A story can emerge into consciousness when we connect the dots in unexpected ways. Dead people have to outnumber the living. Can you put your sock on the wrong foot? What are the odds a computer will develop intelligence on its own? How in hell can a meat sack travel the interstellar distances between stars -maybe, we’ll just have to ride our planet and see where it takes us? In a society of adamantly diverse groups, can any be right, or are there universal truths to unite us? If you survive a nuclear war and the radiation doesn’t kill you, how do you not starve to death? How many NGOs are strictly for profit? Is slavery really immoral or simply economic? How do we personally change when we go from a normal life into a real war? Are we essentially a stupid species, using up our planet’s resources, knowing all the while this has to end badly?
That these are all story ideas, I know, having written each of them. Writers think the damndest things.
My condo overlooks a golf course here in Southwest Florida and early this morning, while watching the caretakers keeping it smooth and green, it occurred to me that a really challenging golf course would be one that is not maintained. Connect that thought to determined golfers, years into a post-apocalyptic world, and you have a story, maybe sad, maybe satirical, maybe uplifting -the writer decides.

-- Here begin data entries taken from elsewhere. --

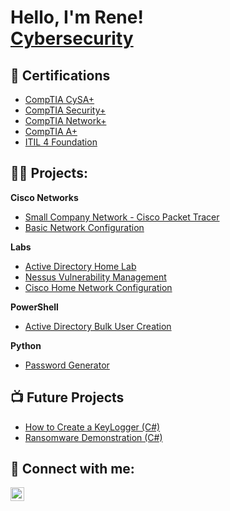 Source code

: <h1>Hello, I'm Rene! <br/><a href="https://www.linkedin.com/in/rrivm1997/">Cybersecurity</a>

<h2>📜 Certifications</h2>

- [CompTIA CySA+](https://imgur.com/a/5MVTakF)
- [CompTIA Security+](https://imgur.com/a/FarGsOH)
- [CompTIA Network+](https://imgur.com/a/XV2K9m1)
- [CompTIA A+](https://imgur.com/BH59XqD)
- [ITIL 4 Foundation](https://imgur.com/0TdHMFp)

<h2>👨‍💻 Projects:</h2>

<b>Cisco Networks</b>
  - [Small Company Network - Cisco Packet Tracer](https://github.com/rrivm1997/Company_Network)
  - [Basic Network Configuration](https://github.com/rrivm1997/Network_Configuration)

<b>Labs</b>
  - [Active Directory Home Lab](https://github.com/rrivm1997/Active-Directory-Home-Lab)
  - [Nessus Vulnerability Management](https://github.com/rrivm1997/Nessus_Vulnerability_Management)
  - [Cisco Home Network Configuration](https://github.com/rrivm1997/Network_Configuration)

<b>PowerShell</b>
  - [Active Directory Bulk User Creation](https://github.com/rrivm1997/AD_PS_USRS)

<b>Python</b>
  - [Password Generator](https://github.com/rrivm1997/Password_Generator)

  
<h2>📺 Future Projects</h2>

- [How to Create a KeyLogger (C#)](https://www.youtube.com/watch?v=N-L9hklSlNk)
- [Ransomware Demonstration (C#)](https://www.youtube.com/watch?v=OfvdQeh79s0)

<h2> 🤳 Connect with me:</h2>

[<img align="left" alt="rrivm1997| LinkedIn" width="22px" src="https://cdn.jsdelivr.net/npm/simple-icons@v3/icons/linkedin.svg" />][linkedin]


[linkedin]: https://www.linkedin.com/in/rrivm1997
<!--
**joshmadakor1/joshmadakor1** is a ✨ _special_ ✨ repository because its `README.md` (this file) appears on your GitHub profile.

Here are some ideas to get you started:

- 🔭 I’m currently working on ...
- 🌱 I’m currently learning ...
- 👯 I’m looking to collaborate on ...
- 🤔 I’m looking for help with ...
- 💬 Ask me about ...
- 📫 How to reach me: ...
- 😄 Pronouns: ...
- ⚡ Fun fact: ...
-->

How we connect our thoughts, the bridges between them, can build any story. Mimi Speike creates charmingly delightful illustrated works, Carl E. Reed slams the senses with intellectually-pointed outrage, Curtis Bausse has given us intricately devised detective stories, Perry Palin uses his sense of nature to inform his characters of their own nature. Connecting what we know in unexpected ways may be close to a definition of creativity and that applies to any genre.
What were you thinking, just before a story idea popped into your awareness?